Background/Aims: Type 1 diabetes (T1D) is a disease characterized by the autoimmune destruction of pancreatic β cells. This destruction is mediated by lymphocytes T helper and cytotoxic, and by the action of the pro-inflammatory cytokines IL1β and IFNγ inside the islets of Langerhans. We propose a new approach to alleviate islet inflammation by targeting pro-inflammatory cytokine receptors. Our hypothesis is that the downregulation of inflammatory pathways may improve β cell survival in the context of inflammation after T1D onset. Methods: We knocked-down IL1R1 or IFNGR1 receptors in the MIN6 β-cell line by using the CRISPR/Cas9 gene editing system.
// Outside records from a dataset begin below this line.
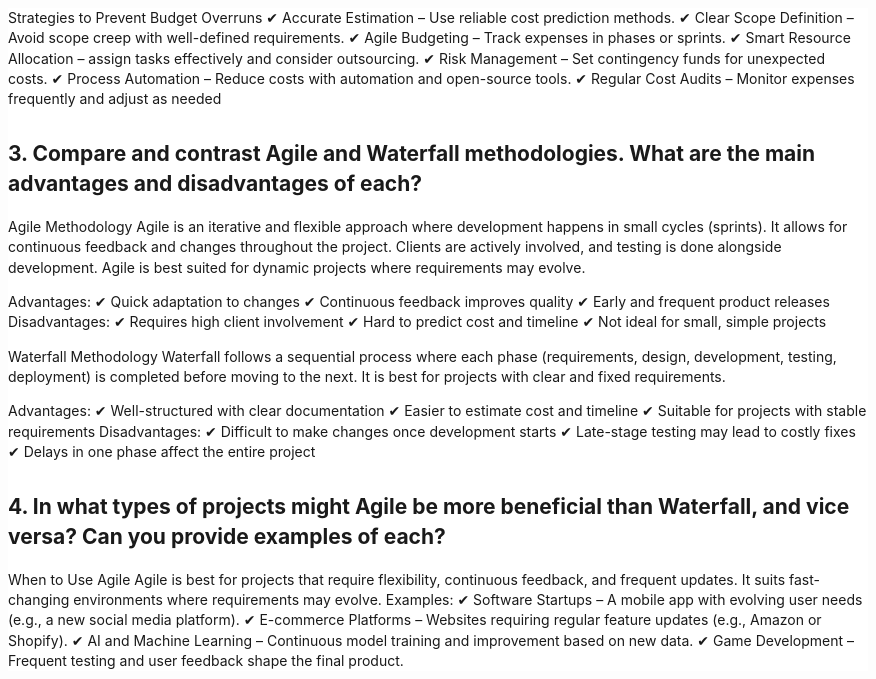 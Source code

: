 Strategies to Prevent Budget Overruns
✔ Accurate Estimation – Use reliable cost prediction methods.
✔ Clear Scope Definition – Avoid scope creep with well-defined requirements.
✔ Agile Budgeting – Track expenses in phases or sprints.
✔ Smart Resource Allocation – assign tasks effectively and consider outsourcing.
✔ Risk Management – Set contingency funds for unexpected costs.
✔ Process Automation – Reduce costs with automation and open-source tools.
✔ Regular Cost Audits – Monitor expenses frequently and adjust as needed

## 3. Compare and contrast Agile and Waterfall methodologies. What are the main advantages and disadvantages of each?

Agile Methodology
Agile is an iterative and flexible approach where development happens in small cycles (sprints). It allows for continuous feedback and changes throughout the project. Clients are actively involved, and testing is done alongside development. Agile is best suited for dynamic projects where requirements may evolve.

Advantages:
✔ Quick adaptation to changes
✔ Continuous feedback improves quality
✔ Early and frequent product releases
Disadvantages:
✔ Requires high client involvement
✔ Hard to predict cost and timeline
✔ Not ideal for small, simple projects

Waterfall Methodology
Waterfall follows a sequential process where each phase (requirements, design, development, testing, deployment) is completed before moving to the next. It is best for projects with clear and fixed requirements.

Advantages:
✔ Well-structured with clear documentation
✔ Easier to estimate cost and timeline
✔ Suitable for projects with stable requirements
Disadvantages:
✔ Difficult to make changes once development starts
✔ Late-stage testing may lead to costly fixes
✔ Delays in one phase affect the entire project

## 4. In what types of projects might Agile be more beneficial than Waterfall, and vice versa? Can you provide examples of each?

When to Use Agile
Agile is best for projects that require flexibility, continuous feedback, and frequent updates. It suits fast-changing environments where requirements may evolve.
Examples:
✔ Software Startups – A mobile app with evolving user needs (e.g., a new social media platform).
✔ E-commerce Platforms – Websites requiring regular feature updates (e.g., Amazon or Shopify).
✔ AI and Machine Learning – Continuous model training and improvement based on new data.
✔ Game Development – Frequent testing and user feedback shape the final product.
Results: The knockdown efficiency was evaluated by immunostaining and ranged from 12 to 40%. Naive MIN6 or CRISPR-KnockedOut MIN6 cells were then treated with IL1β or IFNγ during 48 h at various concentrations (5 or 10 ng/mL). Cell viability of CRISPR-IFNGR1 and CRISPR-IL1R1 cell lines was improved after cytokine exposure compared to naive MIN6 (117 ± 16 vs 84 ± 19%; p=0.015 and 134 ± 20 vs 71 ± 4%; p=0.016). The assessment of insulin secretion capacities of CRISPR-IFNGR1 and CRISPR-IL1R1 cells showed higher secretion rates (1.24 ± 0.21 vs 0.35 ± 0.14 I.A.; p= 0.006 and 0.91 ± 0.22 vs 0.32 ± 0.09; p=0.014), after cytokine treatment, as compared to naive MIN6. Gene expression of the pro-apoptotic receptor Fas was decreased inside the CRISPR-MIN6 cell lines and the expression of the pro-inflammatory cytokine Il6 gene was decreased inside the CRISPR-IL1R1 cell line, as compared to MIN6 controls. Similarly, gene expression of ER stress markers Atf4 and Chop decreased inside the CRISPR-IL1R1 and CRISPR-IFNGR1 cell lines, respectively, as compared to controls. Our results show that the targeting of IL1R1 or IFNGR1 could protect pancreatic β cells from the inflammatory attack found in T1D by decreasing apoptosis, inflammation and ER stress. Conclusion: Our results show the feasibility of the CRISPR technique to protect β cells are encouraging and require the development of the three-cytokine receptor (IL1R1, IFNGR1 and TNFR1) knockdown to fully address the potential of this system to be translated into clinical research protocols. The possibility of a translational perspective of our knockdown system is suggested by the ongoing clinical trial using the CRISPR/Cas9 system to evaluate the safety of PD-1 knockout engineered T cells in treating metastatic non-small cell lung cancer (NCT02793856)